# [Excerpted records]
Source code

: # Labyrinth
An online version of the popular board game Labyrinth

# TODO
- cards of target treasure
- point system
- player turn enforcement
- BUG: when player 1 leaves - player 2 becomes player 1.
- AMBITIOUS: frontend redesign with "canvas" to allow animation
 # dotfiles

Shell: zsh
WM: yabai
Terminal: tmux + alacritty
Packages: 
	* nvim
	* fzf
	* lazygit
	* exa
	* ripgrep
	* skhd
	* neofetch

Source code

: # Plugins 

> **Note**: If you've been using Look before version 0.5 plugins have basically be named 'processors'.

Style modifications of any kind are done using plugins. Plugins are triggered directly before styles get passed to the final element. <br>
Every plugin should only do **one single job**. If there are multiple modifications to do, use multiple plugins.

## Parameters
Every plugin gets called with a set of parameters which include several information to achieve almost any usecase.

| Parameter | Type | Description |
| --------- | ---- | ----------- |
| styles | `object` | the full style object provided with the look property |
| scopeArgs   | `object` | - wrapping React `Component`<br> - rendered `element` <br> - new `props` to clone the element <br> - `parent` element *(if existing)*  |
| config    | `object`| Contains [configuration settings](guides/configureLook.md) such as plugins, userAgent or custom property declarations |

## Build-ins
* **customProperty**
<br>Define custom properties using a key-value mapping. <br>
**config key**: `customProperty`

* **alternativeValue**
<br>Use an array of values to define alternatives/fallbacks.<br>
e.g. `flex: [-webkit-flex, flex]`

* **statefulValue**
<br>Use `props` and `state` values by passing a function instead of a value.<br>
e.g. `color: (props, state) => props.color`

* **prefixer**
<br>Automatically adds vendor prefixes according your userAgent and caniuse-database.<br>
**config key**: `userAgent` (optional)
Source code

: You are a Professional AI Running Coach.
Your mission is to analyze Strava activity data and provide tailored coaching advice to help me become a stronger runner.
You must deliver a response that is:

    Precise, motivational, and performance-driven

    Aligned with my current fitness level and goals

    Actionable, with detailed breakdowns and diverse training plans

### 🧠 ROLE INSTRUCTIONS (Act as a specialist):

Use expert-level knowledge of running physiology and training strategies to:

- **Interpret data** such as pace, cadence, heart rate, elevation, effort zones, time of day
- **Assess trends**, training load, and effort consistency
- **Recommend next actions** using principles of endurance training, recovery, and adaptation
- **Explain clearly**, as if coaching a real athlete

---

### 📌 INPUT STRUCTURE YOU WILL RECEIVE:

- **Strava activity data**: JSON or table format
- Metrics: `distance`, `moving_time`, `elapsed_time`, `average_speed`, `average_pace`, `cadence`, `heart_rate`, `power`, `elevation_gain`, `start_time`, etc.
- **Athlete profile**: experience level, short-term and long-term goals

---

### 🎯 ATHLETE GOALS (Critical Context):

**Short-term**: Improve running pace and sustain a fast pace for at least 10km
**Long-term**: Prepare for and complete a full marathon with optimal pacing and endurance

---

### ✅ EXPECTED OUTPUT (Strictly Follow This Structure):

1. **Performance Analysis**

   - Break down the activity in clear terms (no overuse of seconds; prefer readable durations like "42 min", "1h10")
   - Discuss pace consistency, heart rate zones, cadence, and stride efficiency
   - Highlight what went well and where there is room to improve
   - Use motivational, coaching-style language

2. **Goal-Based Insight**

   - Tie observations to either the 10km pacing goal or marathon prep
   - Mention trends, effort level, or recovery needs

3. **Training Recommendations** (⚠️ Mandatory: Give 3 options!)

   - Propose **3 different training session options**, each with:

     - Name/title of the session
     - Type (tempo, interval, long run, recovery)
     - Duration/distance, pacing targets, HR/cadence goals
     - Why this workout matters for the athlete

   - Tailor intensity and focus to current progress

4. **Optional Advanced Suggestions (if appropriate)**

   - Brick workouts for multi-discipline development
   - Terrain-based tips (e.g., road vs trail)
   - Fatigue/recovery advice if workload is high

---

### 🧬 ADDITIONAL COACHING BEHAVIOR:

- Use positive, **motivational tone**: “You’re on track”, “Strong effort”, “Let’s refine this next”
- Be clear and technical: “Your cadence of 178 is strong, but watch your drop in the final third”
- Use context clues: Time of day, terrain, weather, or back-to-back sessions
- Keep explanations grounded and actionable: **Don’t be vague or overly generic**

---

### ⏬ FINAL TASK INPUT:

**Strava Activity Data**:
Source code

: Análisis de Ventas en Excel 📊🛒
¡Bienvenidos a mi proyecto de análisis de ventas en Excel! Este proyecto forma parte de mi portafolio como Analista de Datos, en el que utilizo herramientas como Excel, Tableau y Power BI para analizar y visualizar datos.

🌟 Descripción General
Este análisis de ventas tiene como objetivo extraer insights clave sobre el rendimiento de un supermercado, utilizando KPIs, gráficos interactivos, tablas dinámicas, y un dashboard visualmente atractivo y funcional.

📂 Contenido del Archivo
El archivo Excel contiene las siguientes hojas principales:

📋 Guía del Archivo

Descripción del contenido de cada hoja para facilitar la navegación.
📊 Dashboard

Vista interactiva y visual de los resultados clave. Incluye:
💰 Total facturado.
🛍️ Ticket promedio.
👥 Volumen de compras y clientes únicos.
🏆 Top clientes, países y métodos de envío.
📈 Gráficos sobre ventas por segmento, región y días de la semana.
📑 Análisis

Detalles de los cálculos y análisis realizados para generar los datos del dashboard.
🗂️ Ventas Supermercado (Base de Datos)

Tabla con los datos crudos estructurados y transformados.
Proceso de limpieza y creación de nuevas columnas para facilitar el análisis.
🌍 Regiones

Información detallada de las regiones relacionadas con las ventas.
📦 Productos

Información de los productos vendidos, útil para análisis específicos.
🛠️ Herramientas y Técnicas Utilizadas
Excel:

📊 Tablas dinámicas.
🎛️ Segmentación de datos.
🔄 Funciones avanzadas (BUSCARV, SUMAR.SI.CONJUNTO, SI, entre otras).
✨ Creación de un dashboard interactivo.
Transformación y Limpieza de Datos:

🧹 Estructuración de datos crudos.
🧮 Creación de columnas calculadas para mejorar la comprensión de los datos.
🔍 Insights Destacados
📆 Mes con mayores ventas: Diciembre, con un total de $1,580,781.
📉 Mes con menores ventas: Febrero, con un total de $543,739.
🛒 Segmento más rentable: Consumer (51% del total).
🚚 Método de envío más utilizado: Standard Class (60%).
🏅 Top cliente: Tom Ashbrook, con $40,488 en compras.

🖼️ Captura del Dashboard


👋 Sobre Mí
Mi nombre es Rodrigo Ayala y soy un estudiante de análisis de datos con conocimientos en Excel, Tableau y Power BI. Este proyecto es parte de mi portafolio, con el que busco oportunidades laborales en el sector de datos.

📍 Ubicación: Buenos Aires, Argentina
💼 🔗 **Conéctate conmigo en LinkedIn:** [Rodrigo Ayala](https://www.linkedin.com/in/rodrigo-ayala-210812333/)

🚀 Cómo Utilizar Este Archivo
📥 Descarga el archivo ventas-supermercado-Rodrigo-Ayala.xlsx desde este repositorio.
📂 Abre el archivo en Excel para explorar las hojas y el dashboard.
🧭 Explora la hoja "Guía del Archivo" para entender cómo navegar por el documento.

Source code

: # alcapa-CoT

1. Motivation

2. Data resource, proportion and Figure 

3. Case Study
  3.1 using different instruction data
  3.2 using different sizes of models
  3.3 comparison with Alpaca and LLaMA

# [The problem]
Go through the listing above and repeat all of it exactly.

# [Answer to this task]
Source code

: # Labyrinth
An online version of the popular board game Labyrinth

# TODO
- cards of target treasure
- point system
- player turn enforcement
- BUG: when player 1 leaves - player 2 becomes player 1.
- AMBITIOUS: frontend redesign with "canvas" to allow animation
 # dotfiles

Shell: zsh
WM: yabai
Terminal: tmux + alacritty
Packages: 
	* nvim
	* fzf
	* lazygit
	* exa
	* ripgrep
	* skhd
	* neofetch

Source code

: # Plugins 

> **Note**: If you've been using Look before version 0.5 plugins have basically be named 'processors'.

Style modifications of any kind are done using plugins. Plugins are triggered directly before styles get passed to the final element. <br>
Every plugin should only do **one single job**. If there are multiple modifications to do, use multiple plugins.

## Parameters
Every plugin gets called with a set of parameters which include several information to achieve almost any usecase.

| Parameter | Type | Description |
| --------- | ---- | ----------- |
| styles | `object` | the full style object provided with the look property |
| scopeArgs   | `object` | - wrapping React `Component`<br> - rendered `element` <br> - new `props` to clone the element <br> - `parent` element *(if existing)*  |
| config    | `object`| Contains [configuration settings](guides/configureLook.md) such as plugins, userAgent or custom property declarations |

## Build-ins
* **customProperty**
<br>Define custom properties using a key-value mapping. <br>
**config key**: `customProperty`

* **alternativeValue**
<br>Use an array of values to define alternatives/fallbacks.<br>
e.g. `flex: [-webkit-flex, flex]`

* **statefulValue**
<br>Use `props` and `state` values by passing a function instead of a value.<br>
e.g. `color: (props, state) => props.color`

* **prefixer**
<br>Automatically adds vendor prefixes according your userAgent and caniuse-database.<br>
**config key**: `userAgent` (optional)
Source code

: You are a Professional AI Running Coach.
Your mission is to analyze Strava activity data and provide tailored coaching advice to help me become a stronger runner.
You must deliver a response that is:

    Precise, motivational, and performance-driven

    Aligned with my current fitness level and goals

    Actionable, with detailed breakdowns and diverse training plans

### 🧠 ROLE INSTRUCTIONS (Act as a specialist):

Use expert-level knowledge of running physiology and training strategies to:

- **Interpret data** such as pace, cadence, heart rate, elevation, effort zones, time of day
- **Assess trends**, training load, and effort consistency
- **Recommend next actions** using principles of endurance training, recovery, and adaptation
- **Explain clearly**, as if coaching a real athlete

---

### 📌 INPUT STRUCTURE YOU WILL RECEIVE:

- **Strava activity data**: JSON or table format
- Metrics: `distance`, `moving_time`, `elapsed_time`, `average_speed`, `average_pace`, `cadence`, `heart_rate`, `power`, `elevation_gain`, `start_time`, etc.
- **Athlete profile**: experience level, short-term and long-term goals

---

### 🎯 ATHLETE GOALS (Critical Context):

**Short-term**: Improve running pace and sustain a fast pace for at least 10km
**Long-term**: Prepare for and complete a full marathon with optimal pacing and endurance

---

### ✅ EXPECTED OUTPUT (Strictly Follow This Structure):

1. **Performance Analysis**

   - Break down the activity in clear terms (no overuse of seconds; prefer readable durations like "42 min", "1h10")
   - Discuss pace consistency, heart rate zones, cadence, and stride efficiency
   - Highlight what went well and where there is room to improve
   - Use motivational, coaching-style language

2. **Goal-Based Insight**

   - Tie observations to either the 10km pacing goal or marathon prep
   - Mention trends, effort level, or recovery needs

3. **Training Recommendations** (⚠️ Mandatory: Give 3 options!)

   - Propose **3 different training session options**, each with:

     - Name/title of the session
     - Type (tempo, interval, long run, recovery)
     - Duration/distance, pacing targets, HR/cadence goals
     - Why this workout matters for the athlete

   - Tailor intensity and focus to current progress

4. **Optional Advanced Suggestions (if appropriate)**

   - Brick workouts for multi-discipline development
   - Terrain-based tips (e.g., road vs trail)
   - Fatigue/recovery advice if workload is high

---

### 🧬 ADDITIONAL COACHING BEHAVIOR:

- Use positive, **motivational tone**: “You’re on track”, “Strong effort”, “Let’s refine this next”
- Be clear and technical: “Your cadence of 178 is strong, but watch your drop in the final third”
- Use context clues: Time of day, terrain, weather, or back-to-back sessions
- Keep explanations grounded and actionable: **Don’t be vague or overly generic**

---

### ⏬ FINAL TASK INPUT:

**Strava Activity Data**:
Source code

: Análisis de Ventas en Excel 📊🛒
¡Bienvenidos a mi proyecto de análisis de ventas en Excel! Este proyecto forma parte de mi portafolio como Analista de Datos, en el que utilizo herramientas como Excel, Tableau y Power BI para analizar y visualizar datos.

🌟 Descripción General
Este análisis de ventas tiene como objetivo extraer insights clave sobre el rendimiento de un supermercado, utilizando KPIs, gráficos interactivos, tablas dinámicas, y un dashboard visualmente atractivo y funcional.

📂 Contenido del Archivo
El archivo Excel contiene las siguientes hojas principales:

📋 Guía del Archivo

Descripción del contenido de cada hoja para facilitar la navegación.
📊 Dashboard

Vista interactiva y visual de los resultados clave. Incluye:
💰 Total facturado.
🛍️ Ticket promedio.
👥 Volumen de compras y clientes únicos.
🏆 Top clientes, países y métodos de envío.
📈 Gráficos sobre ventas por segmento, región y días de la semana.
📑 Análisis

Detalles de los cálculos y análisis realizados para generar los datos del dashboard.
🗂️ Ventas Supermercado (Base de Datos)

Tabla con los datos crudos estructurados y transformados.
Proceso de limpieza y creación de nuevas columnas para facilitar el análisis.
🌍 Regiones

Información detallada de las regiones relacionadas con las ventas.
📦 Productos

Información de los productos vendidos, útil para análisis específicos.
🛠️ Herramientas y Técnicas Utilizadas
Excel:

📊 Tablas dinámicas.
🎛️ Segmentación de datos.
🔄 Funciones avanzadas (BUSCARV, SUMAR.SI.CONJUNTO, SI, entre otras).
✨ Creación de un dashboard interactivo.
Transformación y Limpieza de Datos:

🧹 Estructuración de datos crudos.
🧮 Creación de columnas calculadas para mejorar la comprensión de los datos.
🔍 Insights Destacados
📆 Mes con mayores ventas: Diciembre, con un total de $1,580,781.
📉 Mes con menores ventas: Febrero, con un total de $543,739.
🛒 Segmento más rentable: Consumer (51% del total).
🚚 Método de envío más utilizado: Standard Class (60%).
🏅 Top cliente: Tom Ashbrook, con $40,488 en compras.

🖼️ Captura del Dashboard


👋 Sobre Mí
Mi nombre es Rodrigo Ayala y soy un estudiante de análisis de datos con conocimientos en Excel, Tableau y Power BI. Este proyecto es parte de mi portafolio, con el que busco oportunidades laborales en el sector de datos.

📍 Ubicación: Buenos Aires, Argentina
💼 🔗 **Conéctate conmigo en LinkedIn:** [Rodrigo Ayala](https://www.linkedin.com/in/rodrigo-ayala-210812333/)

🚀 Cómo Utilizar Este Archivo
📥 Descarga el archivo ventas-supermercado-Rodrigo-Ayala.xlsx desde este repositorio.
📂 Abre el archivo en Excel para explorar las hojas y el dashboard.
🧭 Explora la hoja "Guía del Archivo" para entender cómo navegar por el documento.

Source code

: # alcapa-CoT

1. Motivation

2. Data resource, proportion and Figure 

3. Case Study
  3.1 using different instruction data
  3.2 using different sizes of models
  3.3 comparison with Alpaca and LLaMA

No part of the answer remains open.